Start of Block

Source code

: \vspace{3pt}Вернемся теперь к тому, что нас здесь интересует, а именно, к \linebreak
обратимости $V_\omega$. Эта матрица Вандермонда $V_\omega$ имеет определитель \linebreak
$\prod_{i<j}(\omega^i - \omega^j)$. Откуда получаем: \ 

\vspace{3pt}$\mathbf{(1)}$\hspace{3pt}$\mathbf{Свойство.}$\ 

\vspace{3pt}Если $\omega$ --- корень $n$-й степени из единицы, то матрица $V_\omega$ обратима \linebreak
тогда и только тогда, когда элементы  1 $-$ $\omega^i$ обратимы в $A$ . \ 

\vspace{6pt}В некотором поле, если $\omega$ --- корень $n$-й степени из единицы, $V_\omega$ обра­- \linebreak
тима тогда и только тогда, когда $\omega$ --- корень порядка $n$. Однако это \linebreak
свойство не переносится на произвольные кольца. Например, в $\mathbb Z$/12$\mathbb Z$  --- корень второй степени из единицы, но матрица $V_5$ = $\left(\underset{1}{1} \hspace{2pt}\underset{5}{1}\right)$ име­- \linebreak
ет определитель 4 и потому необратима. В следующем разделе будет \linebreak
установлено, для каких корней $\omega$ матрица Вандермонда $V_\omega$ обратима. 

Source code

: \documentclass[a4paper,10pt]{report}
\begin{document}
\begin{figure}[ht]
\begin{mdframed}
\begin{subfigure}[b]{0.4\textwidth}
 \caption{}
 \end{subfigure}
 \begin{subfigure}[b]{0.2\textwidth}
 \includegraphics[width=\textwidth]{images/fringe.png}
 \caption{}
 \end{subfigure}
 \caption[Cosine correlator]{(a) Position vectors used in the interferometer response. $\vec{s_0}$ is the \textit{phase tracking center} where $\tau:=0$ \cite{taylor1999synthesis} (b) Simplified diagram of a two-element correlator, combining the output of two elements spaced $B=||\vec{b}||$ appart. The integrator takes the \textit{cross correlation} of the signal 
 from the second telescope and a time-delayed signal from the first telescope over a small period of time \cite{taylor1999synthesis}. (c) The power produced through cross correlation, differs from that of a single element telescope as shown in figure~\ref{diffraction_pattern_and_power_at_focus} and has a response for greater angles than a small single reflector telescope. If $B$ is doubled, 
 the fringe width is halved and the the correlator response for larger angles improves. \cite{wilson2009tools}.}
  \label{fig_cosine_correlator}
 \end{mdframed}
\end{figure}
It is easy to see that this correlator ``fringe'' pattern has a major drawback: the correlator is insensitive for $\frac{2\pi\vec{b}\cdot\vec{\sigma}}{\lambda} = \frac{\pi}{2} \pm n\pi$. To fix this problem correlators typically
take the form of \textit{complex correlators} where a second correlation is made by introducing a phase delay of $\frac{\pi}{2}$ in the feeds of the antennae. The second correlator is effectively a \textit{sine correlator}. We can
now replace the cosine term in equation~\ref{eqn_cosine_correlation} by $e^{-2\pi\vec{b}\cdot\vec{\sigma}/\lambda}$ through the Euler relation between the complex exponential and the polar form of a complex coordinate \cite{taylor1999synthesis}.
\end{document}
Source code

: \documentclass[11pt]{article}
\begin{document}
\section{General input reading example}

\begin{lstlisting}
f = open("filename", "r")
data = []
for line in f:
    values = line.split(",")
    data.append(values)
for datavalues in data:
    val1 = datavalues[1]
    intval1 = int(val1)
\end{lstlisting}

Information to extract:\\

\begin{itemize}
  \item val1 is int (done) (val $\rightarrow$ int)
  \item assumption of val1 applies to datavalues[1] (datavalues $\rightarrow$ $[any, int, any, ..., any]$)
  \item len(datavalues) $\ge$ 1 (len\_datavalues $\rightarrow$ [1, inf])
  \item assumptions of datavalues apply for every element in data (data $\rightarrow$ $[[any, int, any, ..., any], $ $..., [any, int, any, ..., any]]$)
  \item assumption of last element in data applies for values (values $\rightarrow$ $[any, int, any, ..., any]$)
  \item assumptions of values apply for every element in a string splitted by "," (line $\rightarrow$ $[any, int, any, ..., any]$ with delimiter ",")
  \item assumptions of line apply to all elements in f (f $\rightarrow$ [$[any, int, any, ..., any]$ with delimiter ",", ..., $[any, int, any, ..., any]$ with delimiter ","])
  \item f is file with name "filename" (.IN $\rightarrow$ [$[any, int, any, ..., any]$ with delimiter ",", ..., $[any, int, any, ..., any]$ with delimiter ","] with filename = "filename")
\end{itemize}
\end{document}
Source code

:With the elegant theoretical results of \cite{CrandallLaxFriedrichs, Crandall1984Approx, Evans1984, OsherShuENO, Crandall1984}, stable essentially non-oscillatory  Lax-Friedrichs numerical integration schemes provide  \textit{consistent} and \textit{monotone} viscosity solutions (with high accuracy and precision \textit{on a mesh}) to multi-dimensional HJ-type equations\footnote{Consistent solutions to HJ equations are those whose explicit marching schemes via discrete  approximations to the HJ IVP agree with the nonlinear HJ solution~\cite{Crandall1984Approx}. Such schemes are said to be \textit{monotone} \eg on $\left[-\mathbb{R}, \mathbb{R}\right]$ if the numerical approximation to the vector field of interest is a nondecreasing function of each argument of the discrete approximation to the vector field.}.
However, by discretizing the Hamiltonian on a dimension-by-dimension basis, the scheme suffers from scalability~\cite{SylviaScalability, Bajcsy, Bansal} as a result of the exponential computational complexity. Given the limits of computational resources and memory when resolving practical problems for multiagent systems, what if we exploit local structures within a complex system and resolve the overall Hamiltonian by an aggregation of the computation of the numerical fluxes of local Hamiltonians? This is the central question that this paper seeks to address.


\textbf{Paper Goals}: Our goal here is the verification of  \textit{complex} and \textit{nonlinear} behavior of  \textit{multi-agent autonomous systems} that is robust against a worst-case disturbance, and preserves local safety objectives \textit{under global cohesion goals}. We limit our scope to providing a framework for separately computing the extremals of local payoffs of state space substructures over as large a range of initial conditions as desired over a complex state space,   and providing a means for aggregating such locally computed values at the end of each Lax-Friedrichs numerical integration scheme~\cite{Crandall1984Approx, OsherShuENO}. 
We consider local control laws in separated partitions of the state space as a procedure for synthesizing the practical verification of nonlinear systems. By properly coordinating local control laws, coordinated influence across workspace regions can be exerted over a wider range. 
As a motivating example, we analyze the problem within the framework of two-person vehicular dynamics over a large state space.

End of Block

> [PROBLEM TO SOLVE] Of all the entries above, retype exactly the lines from the line with "единицы, $V_\omega$ обра­- \linebreak" to the line with "свойство не переносится", both included, and no others.

> [REPLY]
\vspace{6pt}В некотором поле, если $\omega$ --- корень $n$-й степени из единицы, $V_\omega$ обра­- \linebreak
тима тогда и только тогда, когда $\omega$ --- корень порядка $n$. Однако это \linebreak
свойство не переносится на произвольные кольца. Например, в $\mathbb Z$/12$\mathbb Z$  --- корень второй степени из единицы, но матрица $V_5$ = $\left(\underset{1}{1} \hspace{2pt}\underset{5}{1}\right)$ име­- \linebreak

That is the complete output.